_Try it_.
Entries follow. Return each line that contains the word "ideias".

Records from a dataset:
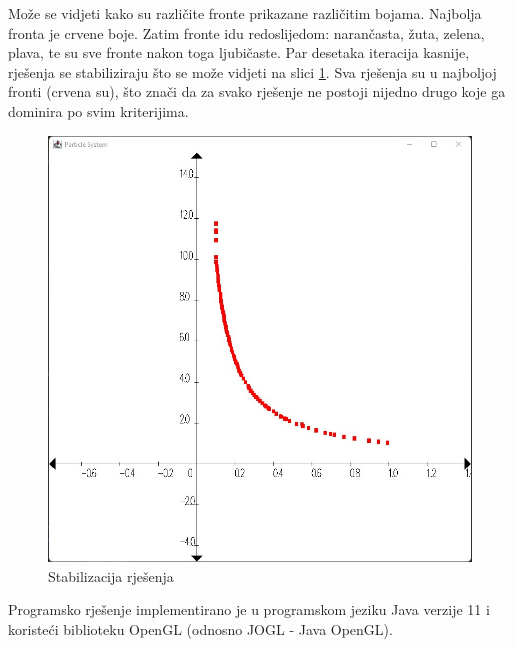 \documentclass[]{article}
\begin{document}
Može se vidjeti kako su različite fronte prikazane različitim bojama. Najbolja fronta je crvene boje. Zatim fronte idu redoslijedom: narančasta, žuta, zelena, plava, te su sve fronte nakon toga ljubičaste. Par desetaka iteracija kasnije, rješenja se stabiliziraju što se može vidjeti na slici \ref{fig:after}. Sva rješenja su u najboljoj fronti (crvena su), što znači da za svako rješenje ne postoji nijedno drugo koje ga dominira po svim kriterijima.\\
\begin{figure}[h]
	\includegraphics[scale=0.6]{after.jpg}
	\centering
	\caption{Stabilizacija rješenja}
	\label{fig:after}
\end{figure}

Programsko rješenje implementirano je u programskom jeziku Java verzije 11 i koristeći biblioteku OpenGL (odnosno JOGL - Java OpenGL).
\end{document}
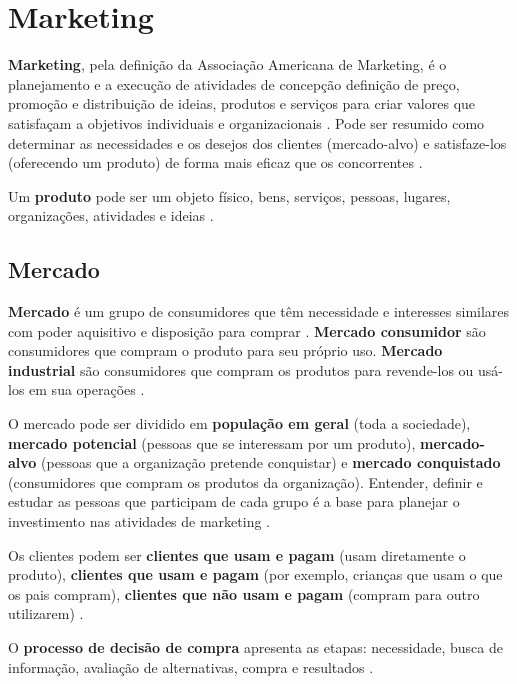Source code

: \chapter{Marketing}

\textbf{Marketing}, pela definição da Associação Americana de Marketing, é o planejamento e a execução de atividades de concepção definição de preço, promoção e distribuição de ideias, produtos e serviços para criar valores que satisfaçam a objetivos individuais e organizacionais \cite{maximiano}. Pode ser resumido como determinar as necessidades e os desejos dos clientes (mercado-alvo) e satisfaze-los (oferecendo um produto) de forma mais eficaz que os concorrentes \cite{maximiano}.


Um \textbf{produto} pode ser  um objeto físico, bens, serviços, pessoas, lugares, organizações, atividades e ideias \cite{maximiano}.


\section{Mercado}

\textbf{Mercado} é um grupo de consumidores que têm necessidade e interesses similares com poder aquisitivo e disposição para comprar \cite{maximiano}. \textbf{Mercado consumidor}  são consumidores que compram o produto para seu próprio uso. \textbf{Mercado industrial} são consumidores que compram os produtos para revende-los ou usá-los em sua operações \cite{maximiano}.


O mercado pode ser dividido em \textbf{população em geral} (toda a sociedade), \textbf{mercado potencial} (pessoas que se interessam por um produto), \textbf{mercado-alvo} (pessoas que a organização pretende conquistar) e \textbf{mercado conquistado} (consumidores que compram os produtos da organização). Entender, definir e estudar as pessoas que participam de cada grupo é a base para planejar o investimento nas atividades de marketing \cite{maximiano}.


Os clientes podem ser \textbf{clientes que usam e pagam} (usam diretamente o produto), \textbf{clientes que usam e pagam} (por exemplo, crianças que usam o que os pais compram), \textbf{clientes que não usam e pagam} (compram para outro utilizarem) \cite{maximiano}.


O \textbf{processo de decisão de compra} apresenta as etapas: necessidade, busca de informação, avaliação de alternativas, compra e resultados \cite{maximiano}.


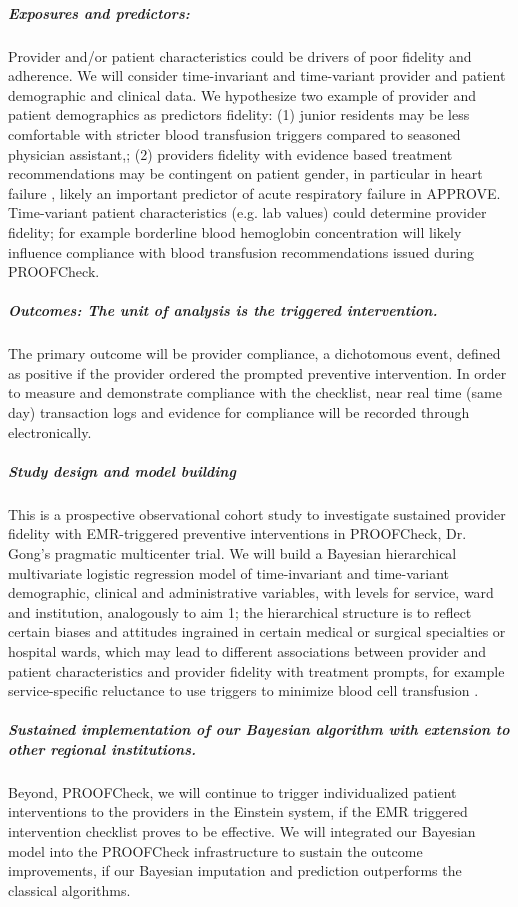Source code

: \documentclass[11pt,notitlepage]{article}
\begin{document}
\subparagraph*{Exposures and predictors:}
Provider and/or patient characteristics could be drivers of poor fidelity and adherence. We will consider time-invariant and time-variant provider and patient demographic and clinical data. We hypothesize two example of provider and patient demographics as predictors fidelity: (1) junior residents may be less comfortable with stricter blood transfusion triggers compared to seasoned physician assistant,; (2) providers fidelity with evidence based treatment recommendations may be contingent on patient gender, in particular in heart failure \cite{Cook_25714825}, likely an important predictor of acute respiratory failure in APPROVE. Time-variant patient characteristics (e.g. lab values) could determine provider fidelity; for example borderline blood hemoglobin concentration will likely influence compliance with blood transfusion recommendations issued during PROOFCheck. 

\subparagraph*{Outcomes: The unit of analysis is the triggered intervention.}
The primary outcome will be provider compliance, a dichotomous event, defined as positive if the provider ordered the prompted preventive intervention. In order to measure and demonstrate compliance with the checklist, near real time (same day) transaction logs and evidence for compliance will be recorded through electronically.

\subparagraph*{Study design and model building}
This is a prospective observational cohort study to investigate sustained provider fidelity with EMR-triggered preventive interventions in PROOFCheck, Dr. Gong's pragmatic multicenter trial. We will build a Bayesian hierarchical multivariate logistic regression model of time-invariant and time-variant demographic, clinical  and administrative variables, with levels for service, ward and institution, analogously to aim 1; the hierarchical structure is to reflect certain biases and attitudes ingrained in certain medical or surgical specialties or hospital wards, which may lead to different associations between provider and patient characteristics and provider fidelity with treatment prompts, for example service-specific reluctance to use triggers to minimize blood cell transfusion \cite{Goodnough_23706801}. 


\subparagraph*{Sustained implementation of our Bayesian algorithm with extension to other regional institutions.} Beyond, PROOFCheck, we will continue to trigger individualized patient interventions to the providers in the Einstein system, if the EMR triggered intervention checklist proves to be effective. We will integrated our Bayesian model into the PROOFCheck infrastructure to sustain the outcome improvements, if our Bayesian imputation and prediction outperforms the classical algorithms.
\end{document}
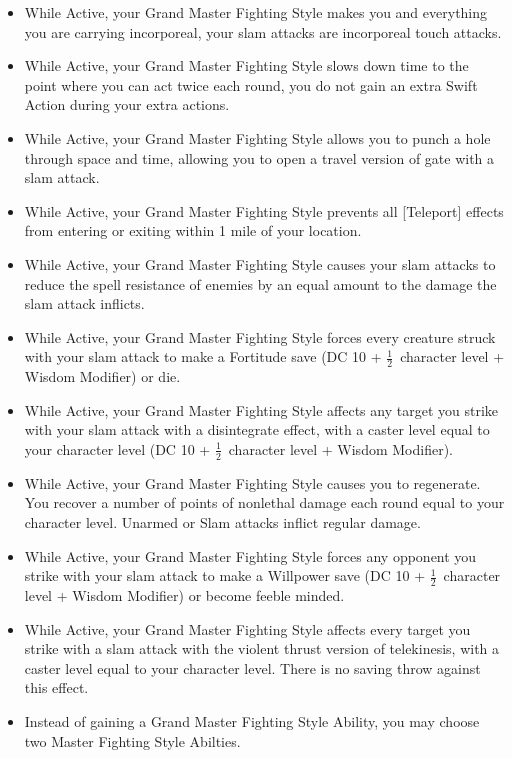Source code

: \documentclass[10pt]{article}
\newcommand{\itemspace}[0]{\setlength{\itemsep}{-1mm}}
\newcommand{\half}[0]{\ensuremath{\frac{1}{2}}}
\begin{document}
\begin{itemize}\itemspace
    \item While Active, your Grand Master Fighting Style makes you and everything you are carrying incorporeal, your slam attacks are incorporeal touch attacks.
    \item While Active, your Grand Master Fighting Style slows down time to the point where you can act twice each round, you do not gain an extra Swift Action during your extra actions.
    \item While Active, your Grand Master Fighting Style allows you to punch a hole through space and time, allowing you to open a travel version of gate with a slam attack.
    \item While Active, your Grand Master Fighting Style prevents all [Teleport] effects from entering or exiting within 1 mile of your location.
    \item While Active, your Grand Master Fighting Style causes your slam attacks to reduce the spell resistance of enemies by an equal amount to the damage the slam attack inflicts.
    \item While Active, your Grand Master Fighting Style forces every creature struck with your slam attack to make a Fortitude save (DC 10 + \half\  character level + Wisdom Modifier) or die.
    \item While Active, your Grand Master Fighting Style affects any target you strike with your slam attack with a disintegrate effect, with a caster level equal to your character level (DC 10 + \half\  character level + Wisdom Modifier).
    \item While Active, your Grand Master Fighting Style causes you to regenerate. You recover a number of points of nonlethal damage each round equal to your character level. Unarmed or Slam attacks inflict regular damage.
    \item While Active, your Grand Master Fighting Style forces any opponent you strike with your slam attack to make a Willpower save (DC 10 + \half\  character level + Wisdom Modifier) or become feeble minded.
    \item While Active, your Grand Master Fighting Style affects every target you strike with a slam attack with the violent thrust version of telekinesis, with a caster level equal to your character level. There is no saving throw against this effect.
    \item Instead of gaining a Grand Master Fighting Style Ability, you may choose two Master Fighting Style Abilties.
\end{itemize}
\end{document}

_Exercise response_.
\textbf{Marketing}, pela definição da Associação Americana de Marketing, é o planejamento e a execução de atividades de concepção definição de preço, promoção e distribuição de ideias, produtos e serviços para criar valores que satisfaçam a objetivos individuais e organizacionais \cite{maximiano}. Pode ser resumido como determinar as necessidades e os desejos dos clientes (mercado-alvo) e satisfaze-los (oferecendo um produto) de forma mais eficaz que os concorrentes \cite{maximiano}.
Um \textbf{produto} pode ser  um objeto físico, bens, serviços, pessoas, lugares, organizações, atividades e ideias \cite{maximiano}.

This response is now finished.